== What you are asked to do ==
An exact copy of the data is required, with no pictures in it.
[[ Data for the task, beginning ]]
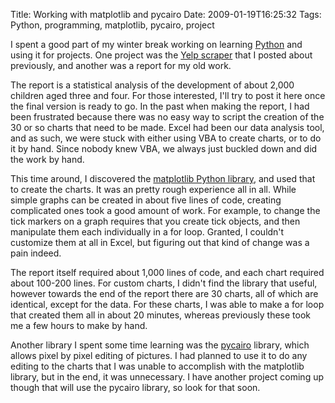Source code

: Title: Working with matplotlib and pycairo
Date: 2009-01-19T16:25:32
Tags: Python, programming, matplotlib, pycairo, project


I spent a good part of my winter break working on learning <a href="http://python.org" target="_blank">Python</a> and using it for projects. One project was the <a href="http://michaeljaylissner.com/blog/yelp-scraper" target="_blank">Yelp scraper</a> that I posted about previously, and another was a report for my old work. 

The report is a statistical analysis of the development of about 2,000 children aged three and four. For those interested, I'll try to post it here once the final version is ready to go. In the past when making the report, I had been frustrated because there was no easy way to script the creation of the 30 or so charts that need to be made. Excel had been our data analysis tool, and as such, we were stuck with either using VBA to create charts, or to do it by hand. Since nobody knew VBA, we always just buckled down and did the work by hand.

This time around, I discovered the <a href="http://matplotlib.sourceforge.net/" target="_blank">matplotlib Python library</a>, and used that to create the charts. It was an pretty rough experience all in all. While simple graphs can be created in about five lines of code, creating complicated ones took a good amount of work. For example, to change the tick markers on a graph requires that you create tick objects, and then manipulate them each individually in a for loop. Granted, I couldn't customize them at all in Excel, but figuring out that kind of change was a pain indeed. 

The report itself required about 1,000 lines of code, and each chart required about 100-200 lines. For custom charts, I didn't find the library that useful, however towards the end of the report there are 30 charts, all of which are identical, except for the data. For these charts, I was able to make a for loop that created them all in about 20 minutes, whereas previously these took me a few hours to make by hand. 

Another library I spent some time learning was the <a href="http://www.cairographics.org/pycairo/" target="_blank">pycairo</a> library, which allows pixel by pixel editing of pictures. I had planned to use it to do any editing to the charts that I was unable to accomplish with the matplotlib library, but in the end, it was unnecessary. I have another project coming up though that will use the pycairo library, so look for that soon.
[[ Data for the task, end ]]
== Answer space ==
Source code

: Title: Working with matplotlib and pycairo
Date: 2009-01-19T16:25:32
Tags: Python, programming, matplotlib, pycairo, project


I spent a good part of my winter break working on learning <a href="http://python.org" target="_blank">Python</a> and using it for projects. One project was the <a href="http://michaeljaylissner.com/blog/yelp-scraper" target="_blank">Yelp scraper</a> that I posted about previously, and another was a report for my old work. 

The report is a statistical analysis of the development of about 2,000 children aged three and four. For those interested, I'll try to post it here once the final version is ready to go. In the past when making the report, I had been frustrated because there was no easy way to script the creation of the 30 or so charts that need to be made. Excel had been our data analysis tool, and as such, we were stuck with either using VBA to create charts, or to do it by hand. Since nobody knew VBA, we always just buckled down and did the work by hand.

This time around, I discovered the <a href="http://matplotlib.sourceforge.net/" target="_blank">matplotlib Python library</a>, and used that to create the charts. It was an pretty rough experience all in all. While simple graphs can be created in about five lines of code, creating complicated ones took a good amount of work. For example, to change the tick markers on a graph requires that you create tick objects, and then manipulate them each individually in a for loop. Granted, I couldn't customize them at all in Excel, but figuring out that kind of change was a pain indeed. 

The report itself required about 1,000 lines of code, and each chart required about 100-200 lines. For custom charts, I didn't find the library that useful, however towards the end of the report there are 30 charts, all of which are identical, except for the data. For these charts, I was able to make a for loop that created them all in about 20 minutes, whereas previously these took me a few hours to make by hand. 

Another library I spent some time learning was the <a href="http://www.cairographics.org/pycairo/" target="_blank">pycairo</a> library, which allows pixel by pixel editing of pictures. I had planned to use it to do any editing to the charts that I was unable to accomplish with the matplotlib library, but in the end, it was unnecessary. I have another project coming up though that will use the pycairo library, so look for that soon.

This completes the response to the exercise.